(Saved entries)

************

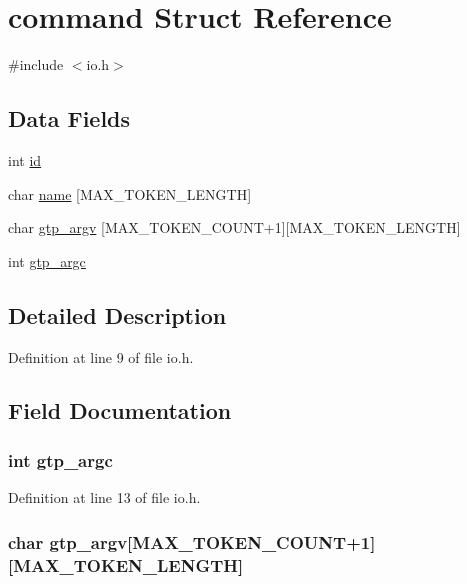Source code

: \hypertarget{structcommand}{
\section{command Struct Reference}
\label{structcommand}
}


{\ttfamily \#include $<$io.h$>$}

\subsection*{Data Fields}
\begin{DoxyCompactItemize}
\item 
int \hyperlink{structcommand_a7441ef0865bcb3db9b8064dd7375c1ea}{id}
\item 
char \hyperlink{structcommand_ac0b9897814a00cff684163a205d092b4}{name} \mbox{[}MAX\_\-TOKEN\_\-LENGTH\mbox{]}
\item 
char \hyperlink{structcommand_aad4787c27c68e4bb76cfca730a8db9e0}{gtp\_\-argv} \mbox{[}MAX\_\-TOKEN\_\-COUNT+1\mbox{]}\mbox{[}MAX\_\-TOKEN\_\-LENGTH\mbox{]}
\item 
int \hyperlink{structcommand_a27d38bda7ae19f88a83100379e972da9}{gtp\_\-argc}
\end{DoxyCompactItemize}


\subsection{Detailed Description}


Definition at line 9 of file io.h.



\subsection{Field Documentation}
\hypertarget{structcommand_a27d38bda7ae19f88a83100379e972da9}{
\subsubsection[{gtp\_\-argc}]{\setlength{\rightskip}{0pt plus 5cm}int {\bf gtp\_\-argc}}}
\label{structcommand_a27d38bda7ae19f88a83100379e972da9}


Definition at line 13 of file io.h.

\hypertarget{structcommand_aad4787c27c68e4bb76cfca730a8db9e0}{
\subsubsection[{gtp\_\-argv}]{\setlength{\rightskip}{0pt plus 5cm}char {\bf gtp\_\-argv}\mbox{[}MAX\_\-TOKEN\_\-COUNT+1\mbox{]}\mbox{[}MAX\_\-TOKEN\_\-LENGTH\mbox{]}}}
\label{structcommand_aad4787c27c68e4bb76cfca730a8db9e0}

************

**INSTRUCTIONS TO FOLLOW**. Each line above is to be transcribed exactly, though its pictures are not.

**EXERCISE ANSWER**.
Source code

: \hypertarget{structcommand}{
\section{command Struct Reference}
\label{structcommand}
}


{\ttfamily \#include $<$io.h$>$}

\subsection*{Data Fields}
\begin{DoxyCompactItemize}
\item 
int \hyperlink{structcommand_a7441ef0865bcb3db9b8064dd7375c1ea}{id}
\item 
char \hyperlink{structcommand_ac0b9897814a00cff684163a205d092b4}{name} \mbox{[}MAX\_\-TOKEN\_\-LENGTH\mbox{]}
\item 
char \hyperlink{structcommand_aad4787c27c68e4bb76cfca730a8db9e0}{gtp\_\-argv} \mbox{[}MAX\_\-TOKEN\_\-COUNT+1\mbox{]}\mbox{[}MAX\_\-TOKEN\_\-LENGTH\mbox{]}
\item 
int \hyperlink{structcommand_a27d38bda7ae19f88a83100379e972da9}{gtp\_\-argc}
\end{DoxyCompactItemize}


\subsection{Detailed Description}


Definition at line 9 of file io.h.



\subsection{Field Documentation}
\hypertarget{structcommand_a27d38bda7ae19f88a83100379e972da9}{
\subsubsection[{gtp\_\-argc}]{\setlength{\rightskip}{0pt plus 5cm}int {\bf gtp\_\-argc}}}
\label{structcommand_a27d38bda7ae19f88a83100379e972da9}


Definition at line 13 of file io.h.

\hypertarget{structcommand_aad4787c27c68e4bb76cfca730a8db9e0}{
\subsubsection[{gtp\_\-argv}]{\setlength{\rightskip}{0pt plus 5cm}char {\bf gtp\_\-argv}\mbox{[}MAX\_\-TOKEN\_\-COUNT+1\mbox{]}\mbox{[}MAX\_\-TOKEN\_\-LENGTH\mbox{]}}}
\label{structcommand_aad4787c27c68e4bb76cfca730a8db9e0}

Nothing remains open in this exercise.